O fato é que somente um maior investimento nas evidências de intertextualidade, nas caligrafias e nos estilos de escrita empregados nas duas partes do manuscrito, e, em especial, uma análise comparativa entre o Tratado de Cirurgia e a Matéria Médica, de Pedro de Montenegro, e o Pojhã Ñana, atribuído a Marcos Villodas, poderá determinar tanto a autoria, quanto a data – ou período provável – em que o texto ou partes do manuscrito foram escritos.
Compartilhando breves análises dos capítulos do manuscrito
Neste tópico, compartilhamos os primeiros exercícios de análise dos sete capítulos já transcritos, a saber, Tratado Brebe del Modo de Sangrar (3º capítulo), Enfermedades de la cabeza (4º capítulo) Enfermedades del Pecho (5º capítulo); Enfermedades de la Cavidad Abdominal (6º capítulo) Enfermedades de las mujeres (7º capítulo), Tratado de las fiebres (8º capítulo) e Capítulo del pulso, orina y crisis (9º capítulo).

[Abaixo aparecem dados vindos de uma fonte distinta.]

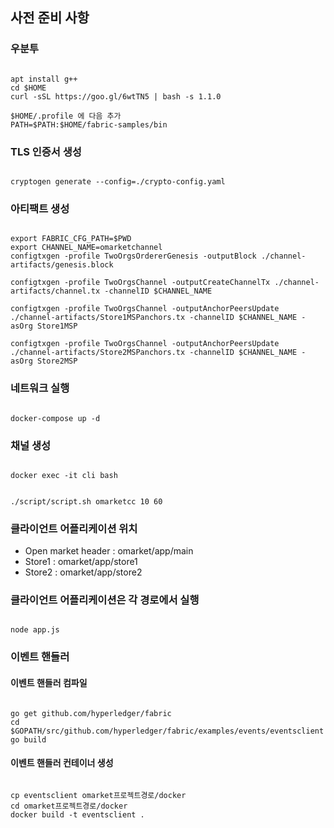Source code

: ## 사전 준비 사항
### 우분투
<pre><code>
apt install g++
cd $HOME
curl -sSL https://goo.gl/6wtTN5 | bash -s 1.1.0

$HOME/.profile 에 다음 추가
PATH=$PATH:$HOME/fabric-samples/bin
</code></pre>

### TLS 인증서 생성
<pre><code>
cryptogen generate --config=./crypto-config.yaml
</code></pre>

### 아티팩트 생성
<pre><code>
export FABRIC_CFG_PATH=$PWD
export CHANNEL_NAME=omarketchannel
configtxgen -profile TwoOrgsOrdererGenesis -outputBlock ./channel-artifacts/genesis.block

configtxgen -profile TwoOrgsChannel -outputCreateChannelTx ./channel-artifacts/channel.tx -channelID $CHANNEL_NAME

configtxgen -profile TwoOrgsChannel -outputAnchorPeersUpdate ./channel-artifacts/Store1MSPanchors.tx -channelID $CHANNEL_NAME -asOrg Store1MSP

configtxgen -profile TwoOrgsChannel -outputAnchorPeersUpdate ./channel-artifacts/Store2MSPanchors.tx -channelID $CHANNEL_NAME -asOrg Store2MSP
</code></pre>

### 네트워크 실행
<pre><code>
docker-compose up -d
</code></pre>

### 채널 생성
<pre><code>
docker exec -it cli bash
</code></pre>

<pre><code>
./script/script.sh omarketcc 10 60
</code></pre>

### 클라이언트 어플리케이션 위치
* Open market header : omarket/app/main
* Store1             : omarket/app/store1
* Store2             : omarket/app/store2

### 클라이언트 어플리케이션은 각 경로에서 실행
<pre><code>
node app.js
</code></pre>

### 이벤트 핸들러 
#### 이벤트 핸들러 컴파일
<pre><code>
go get github.com/hyperledger/fabric
cd $GOPATH/src/github.com/hyperledger/fabric/examples/events/eventsclient
go build
</code></pre>

#### 이벤트 핸들러 컨테이너 생성
<pre><code>
cp eventsclient omarket프로젝트경로/docker
cd omarket프로젝트경로/docker
docker build -t eventsclient .
</code></pre>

No terceiro capítulo da obra, Tratado brebe del modo de sangrar, encontramos uma descrição detalhada sobre como realizar uma sangria. Esse tratamento era empregado no tratamento de algumas doenças e consistia na retirada de sangue do enfermo, por meio de cortes feitos estrategicamente ou do uso de sanguessugas colocadas em locais definidos a partir dos sintomas da enfermidade. O procedimento muda para cada caso, assim como o membro do corpo a ser cortado, o instrumento a ser utilizado e as indicações que acompanham o processo. Há, segundo o autor-compilador, uma sangria específica para cada enfermidade.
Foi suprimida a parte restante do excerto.